REVIEW, TITUS ANDRONICUS
 CALIFORNIA SHAKESPEARE FESTIVAL,
BRUNS MEMORIAL AMPHITHEATER,
 ORINDA, CALIFORNIA
 June 1-26, 2011

With over 200 American Shakespeare Festivals vying for the attention of summer audiences, it doesn’t hurt to combine the great California outdoors with a core company of seasoned professionals and the bloody revenge tale of Titus Andronicus. California Shakespeare Theater Director Joel Sass certainly understands the fine art of ripped out tongues, spurting blood, impaled warriors and brassy staging. He also knows how to cast a few good men and a strong supporting cast and inspire them to tell one hell of a story.

It took 37-years for Cal Shakes to tackle Titus and Sass’s flamboyant touches, Paloma H. Young’s creative costume designs and Emily Green’s simple, yet exquisite scene design surrounded by the brown hills and luscious forests of Orinda’s Siesta Valley made it worth the wait. Cal Shakes Artistic Director Jonathan Moscone set the stage with his program note and asks all the right questions: “Titus Andronicus was written when revenge plays were all the rage. Was it because everyone was turned on by gore and bear-baiting? Or was there something subversive going on with Shakespeare and his contemporaries? Were they showing their audience what the world would be like without a reigning moral compass; without a sense of human responsibility for the actions rendered upon others; without a societal imperative to end the cycles of aggression, each apparent victory only fueling the next act of revenge?”

Both Shakespeare and Sass fuel the age-old quandary about revenge, justice and mercy and unleash their own brand of Aeschylus’ furies on the family of Titus Andronicus. How wonderful to partner with a dead playwright who provides the plot, characters and words and allows the spirit, imagery and madness of the tale to be shaped by a director and the creative talents of a 21st century team of actors, designers and craftspersons! No wonder Shakespeare continues to be America’s most produced playwright, drawing millions to indoor and outdoor venues from Maine to Florida to California and Washington.

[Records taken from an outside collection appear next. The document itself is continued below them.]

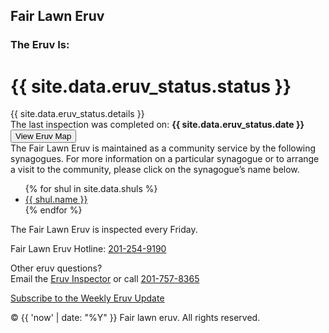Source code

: ---
---

<html>
<head>
    <title>Fair Lawn Eruv is currently {{ site.data.eruv_status.status }}</title>
    <link href="styles.css" rel="stylesheet" media="all">
    <link rel="icon" type="image/png" href="favicon.png">
</head>


<body class="status{{ site.data.eruv_status.status | upcase }}">
        <div class="main">
                <div class="eruv {{ site.data.eruv_status.status }}">
                        <h2>Fair Lawn Eruv</h2>
                        <h3>The Eruv Is:</h3>
                        <h1>{{ site.data.eruv_status.status }}</h1>
                        <div class="details">{{ site.data.eruv_status.details }}</div>
                        <div class="date">The last inspection was completed on: <strong>{{ site.data.eruv_status.date }}</strong></div>
                </div>
                <button onclick="document.getElementById('map_container').style.display = (document.getElementById('map_container').style.display == 'none' ? 'block' : 'none')">View Eruv Map</button>
                <div id="map_container" style="display: none">
                        <iframe src="https://www.google.com/maps/d/embed?mid=1iF-7pT11IJHL9EPtOWFo0aYljwk?zoom=8" width="640" height="480"></iframe>
                </div>
        </div>
        <footer>
                <div class="shuls">
                        The Fair Lawn Eruv is maintained as a community service by the following synagogues. For more information on a particular synagogue or to arrange a visit to the community, please click on the synagogue’s name below.
                        <ul>
                                {% for shul in site.data.shuls %}
                                        <li><a href="{{ shul.url }}" target="_blank">{{ shul.name }}</a></li>
                                {% endfor %}
                        </ul>
                </div>
                <div class="info">
                        <p>The Fair Lawn Eruv is inspected every Friday.</p>
                        <p>Fair Lawn Eruv Hotline: <a href="tel:201-254-9190">201-254-9190</a></p>
                        <p>Other eruv questions?<br />Email the <a href="mailto:info@fairlawneruv.org">Eruv Inspector</a> or call <a href="tel:201-757-8365">201-757-8365</a></p>
                </div>
                <div class="subscribe">
                        <p><a href="https://groups.google.com/forum/#!forum/cambridge-minyan/join">Subscribe to the Weekly Eruv Update</a></p>
                        <p class="copyright">&copy; {{ 'now' | date: "%Y" }} Fair lawn eruv. All rights reserved.</p>
                </div>
        </footer>
</body>
</html> 
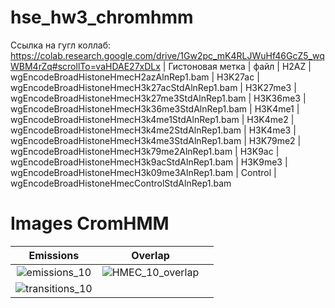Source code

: # hse_hw3_chromhmm
Cсылка на гугл коллаб: https://colab.research.google.com/drive/1Gw2pc_mK4RLJWuHf46GcZ5_wqWBM4rZq#scrollTo=vaHDAE27xDLx
| Гистоновая метка | файл 
| H2AZ | wgEncodeBroadHistoneHmecH2azAlnRep1.bam 
| H3K27ac | wgEncodeBroadHistoneHmecH3k27acStdAlnRep1.bam 
| H3K27me3 | wgEncodeBroadHistoneHmecH3k27me3StdAlnRep1.bam 
| H3K36me3 | wgEncodeBroadHistoneHmecH3k36me3StdAlnRep1.bam 
| H3K4me1 | wgEncodeBroadHistoneHmecH3k4me1StdAlnRep1.bam 
| H3K4me2 | wgEncodeBroadHistoneHmecH3k4me2StdAlnRep1.bam 
| H3K4me3 | wgEncodeBroadHistoneHmecH3k4me3StdAlnRep1.bam 
| H3K79me2 | wgEncodeBroadHistoneHmecH3k79me2AlnRep1.bam 
| H3K9ac | wgEncodeBroadHistoneHmecH3k9acStdAlnRep1.bam 
| H3K9me3 | wgEncodeBroadHistoneHmecH3k09me3AlnRep1.bam
| Control | wgEncodeBroadHistoneHmecControlStdAlnRep1.bam 
# Images CromHMM
| Emissions | Overlap | |
| :---: | :---: | :---: |
| ![emissions_10](https://user-images.githubusercontent.com/65420132/160288345-52c7507a-cafa-473e-87f6-1f28c758f61e.png) | ![HMEC_10_overlap](https://user-images.githubusercontent.com/65420132/160288414-e111bada-a349-4ad8-857d-1b29bd621b2f.png)
 | ![transitions_10](https://user-images.githubusercontent.com/65420132/160290869-08cf1daa-008c-491b-99b0-24a293aa0edc.png) | 
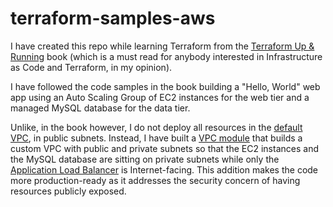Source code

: # terraform-samples-aws
I have created this repo while learning Terraform from the [Terraform Up & Running](https://www.terraformupandrunning.com/) book (which is a must read for anybody interested in Infrastructure as Code and Terraform, in my opinion). 

I have followed the code samples in the book building a "Hello, World" web app using an Auto Scaling Group of EC2 instances for the web tier and a managed MySQL database for the data tier. 

Unlike, in the book however, I do not deploy all resources in the [default VPC](https://docs.aws.amazon.com/vpc/latest/userguide/default-vpc.html), in public subnets. Instead, I have built a [VPC module](/modules/networking/vpc) that builds a custom VPC with public and private subnets so that the EC2 instances and the MySQL database are sitting on private subnets while only the [Application Load Balancer](https://docs.aws.amazon.com/elasticloadbalancing/latest/application/introduction.html) is Internet-facing. This addition makes the code more production-ready as it addresses the security concern of having resources publicly exposed.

It has actually been trendy to produce Titus Andronicus in the 21st century and the reason is most likely in the play’s fairly obvious contemporary political parallels (the mocking soldiers of Guantanamo, the torture allegations that haunted the Bush/Cheney regime, the endless stream of Iraq/Afghanistan revenge bombings and the surprise rise of Obama, fall of Saddam, discovery of Osama and slew of other recent high profile international power struggles, assassinations and executions. As usual, America’s West Coast has led the way with both wacky and woeful productions. Darko Tresnjak’s 2006 production of Titus Andronicus at the revered Old Globe in San Diego was a rock ‘n roll tragi-comedy. An audience favorite was Tresnjak’s use of the Beatles I Want to Hold Your Hand as the disgusting Aaron used a chainsaw to sever Titus’s hand. Vancouver, Canada’s 2008 Bard on the Beach Titus Andronicus (directed by Kim Collier in a tent in Vanier Park overlooking the Pacific Ocean) was a wonderfully horrific bloodbath that had this reviewer wishing he’d skipped the pre-show bouillabaisse. Feisty and provocative, both productions were proclaimed the “must see” shows of season. Based on the early reviews for the Cal Shakes production (“terrific”… “rare and surprisingly potent staging”… “a bloody good show”), Titus was ripe for production by the Berkeley-based company.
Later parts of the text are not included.